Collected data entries
--------------------
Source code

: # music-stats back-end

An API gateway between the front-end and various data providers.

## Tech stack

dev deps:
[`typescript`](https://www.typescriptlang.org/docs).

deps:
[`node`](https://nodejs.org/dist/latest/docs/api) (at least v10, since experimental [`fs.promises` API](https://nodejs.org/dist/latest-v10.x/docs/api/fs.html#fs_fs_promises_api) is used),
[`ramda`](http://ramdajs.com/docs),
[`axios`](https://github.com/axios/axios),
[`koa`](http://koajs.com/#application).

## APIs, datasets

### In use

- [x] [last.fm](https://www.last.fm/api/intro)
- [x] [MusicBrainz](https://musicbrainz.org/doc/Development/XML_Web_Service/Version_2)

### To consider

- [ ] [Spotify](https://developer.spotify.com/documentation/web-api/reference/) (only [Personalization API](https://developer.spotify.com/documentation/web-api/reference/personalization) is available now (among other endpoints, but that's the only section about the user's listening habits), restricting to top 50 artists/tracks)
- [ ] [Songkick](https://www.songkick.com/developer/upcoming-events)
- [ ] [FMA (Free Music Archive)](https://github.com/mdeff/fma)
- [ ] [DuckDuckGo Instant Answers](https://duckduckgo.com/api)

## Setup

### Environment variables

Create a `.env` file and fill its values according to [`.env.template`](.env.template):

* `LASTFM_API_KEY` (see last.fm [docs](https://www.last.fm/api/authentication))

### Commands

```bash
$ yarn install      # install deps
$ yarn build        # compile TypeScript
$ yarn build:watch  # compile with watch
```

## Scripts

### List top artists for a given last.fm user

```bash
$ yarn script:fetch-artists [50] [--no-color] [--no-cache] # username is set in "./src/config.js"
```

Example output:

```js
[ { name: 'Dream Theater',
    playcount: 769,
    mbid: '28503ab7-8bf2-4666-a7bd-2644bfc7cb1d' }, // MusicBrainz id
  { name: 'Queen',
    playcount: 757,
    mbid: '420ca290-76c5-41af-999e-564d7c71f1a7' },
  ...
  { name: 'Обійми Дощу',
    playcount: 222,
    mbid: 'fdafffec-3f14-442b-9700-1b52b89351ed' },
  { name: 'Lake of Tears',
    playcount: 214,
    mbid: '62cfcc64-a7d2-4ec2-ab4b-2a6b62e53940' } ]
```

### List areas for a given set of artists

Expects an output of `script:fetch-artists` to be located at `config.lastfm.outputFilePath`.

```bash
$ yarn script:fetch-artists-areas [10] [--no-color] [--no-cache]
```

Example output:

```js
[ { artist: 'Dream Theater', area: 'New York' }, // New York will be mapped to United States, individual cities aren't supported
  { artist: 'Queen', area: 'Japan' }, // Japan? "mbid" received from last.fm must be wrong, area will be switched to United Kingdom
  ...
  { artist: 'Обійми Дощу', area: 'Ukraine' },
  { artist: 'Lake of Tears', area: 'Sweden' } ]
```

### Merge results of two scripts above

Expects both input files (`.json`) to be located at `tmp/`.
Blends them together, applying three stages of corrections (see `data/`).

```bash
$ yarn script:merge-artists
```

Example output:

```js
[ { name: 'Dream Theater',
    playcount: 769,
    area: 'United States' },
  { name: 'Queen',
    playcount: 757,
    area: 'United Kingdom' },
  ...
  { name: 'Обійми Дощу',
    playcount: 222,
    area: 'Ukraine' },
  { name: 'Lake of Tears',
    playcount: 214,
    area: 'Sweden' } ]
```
--------------------
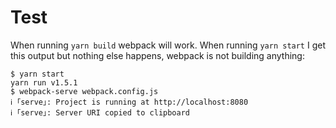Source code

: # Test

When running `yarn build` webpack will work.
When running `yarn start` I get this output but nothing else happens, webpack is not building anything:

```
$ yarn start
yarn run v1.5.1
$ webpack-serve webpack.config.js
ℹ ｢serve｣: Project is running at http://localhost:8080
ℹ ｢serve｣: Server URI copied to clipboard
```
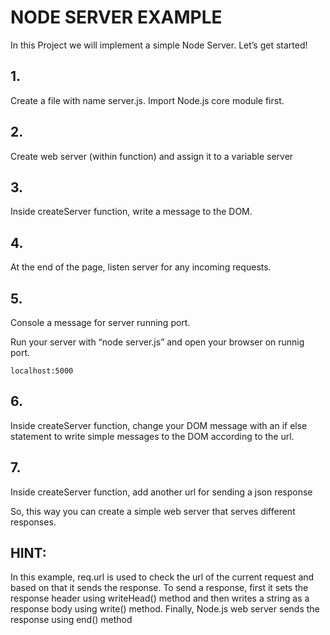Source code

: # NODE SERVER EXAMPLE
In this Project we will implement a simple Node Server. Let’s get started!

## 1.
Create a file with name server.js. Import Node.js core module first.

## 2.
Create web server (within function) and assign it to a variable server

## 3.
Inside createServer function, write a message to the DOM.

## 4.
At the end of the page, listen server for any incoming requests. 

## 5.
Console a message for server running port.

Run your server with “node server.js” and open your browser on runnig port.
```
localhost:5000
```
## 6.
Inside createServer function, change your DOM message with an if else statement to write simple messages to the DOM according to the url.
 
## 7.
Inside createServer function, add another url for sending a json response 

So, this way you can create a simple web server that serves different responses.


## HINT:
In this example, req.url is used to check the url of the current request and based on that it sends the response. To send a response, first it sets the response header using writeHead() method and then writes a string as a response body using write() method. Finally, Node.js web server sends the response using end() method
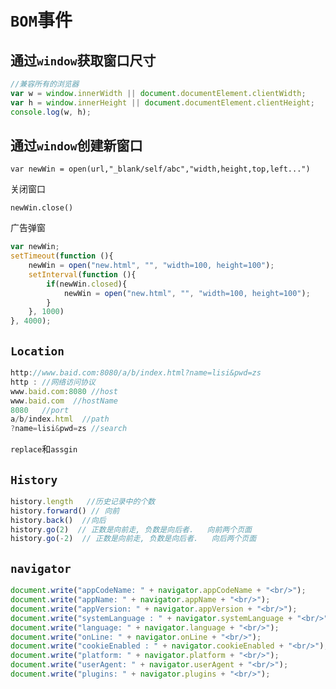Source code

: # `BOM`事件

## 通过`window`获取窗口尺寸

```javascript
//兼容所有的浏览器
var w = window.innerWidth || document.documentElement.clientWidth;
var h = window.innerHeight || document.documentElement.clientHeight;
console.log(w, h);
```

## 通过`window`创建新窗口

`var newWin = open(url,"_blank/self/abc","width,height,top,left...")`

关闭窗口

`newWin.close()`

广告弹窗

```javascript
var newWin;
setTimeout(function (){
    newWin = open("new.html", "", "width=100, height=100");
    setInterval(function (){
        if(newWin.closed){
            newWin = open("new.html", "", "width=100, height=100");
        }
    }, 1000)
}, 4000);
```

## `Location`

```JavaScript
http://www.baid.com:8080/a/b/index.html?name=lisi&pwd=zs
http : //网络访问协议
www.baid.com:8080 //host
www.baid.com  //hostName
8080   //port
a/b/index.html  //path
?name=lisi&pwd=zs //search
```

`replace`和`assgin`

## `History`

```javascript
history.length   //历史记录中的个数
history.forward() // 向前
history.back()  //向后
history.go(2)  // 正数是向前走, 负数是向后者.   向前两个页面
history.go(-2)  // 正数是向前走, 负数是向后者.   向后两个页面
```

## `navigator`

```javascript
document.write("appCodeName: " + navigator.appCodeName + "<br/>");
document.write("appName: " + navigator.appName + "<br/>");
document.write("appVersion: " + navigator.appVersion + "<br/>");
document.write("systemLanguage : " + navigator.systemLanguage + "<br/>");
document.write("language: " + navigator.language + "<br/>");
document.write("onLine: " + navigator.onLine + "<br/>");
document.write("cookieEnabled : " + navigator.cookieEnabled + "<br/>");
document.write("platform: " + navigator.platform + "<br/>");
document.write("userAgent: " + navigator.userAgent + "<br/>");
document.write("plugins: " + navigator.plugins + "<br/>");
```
--------------------
- How to complete this task
What belongs in the answer is each line of the data that has the word "according".

- The completed task
Create a `.env` file and fill its values according to [`.env.template`](.env.template):
Inside createServer function, change your DOM message with an if else statement to write simple messages to the DOM according to the url.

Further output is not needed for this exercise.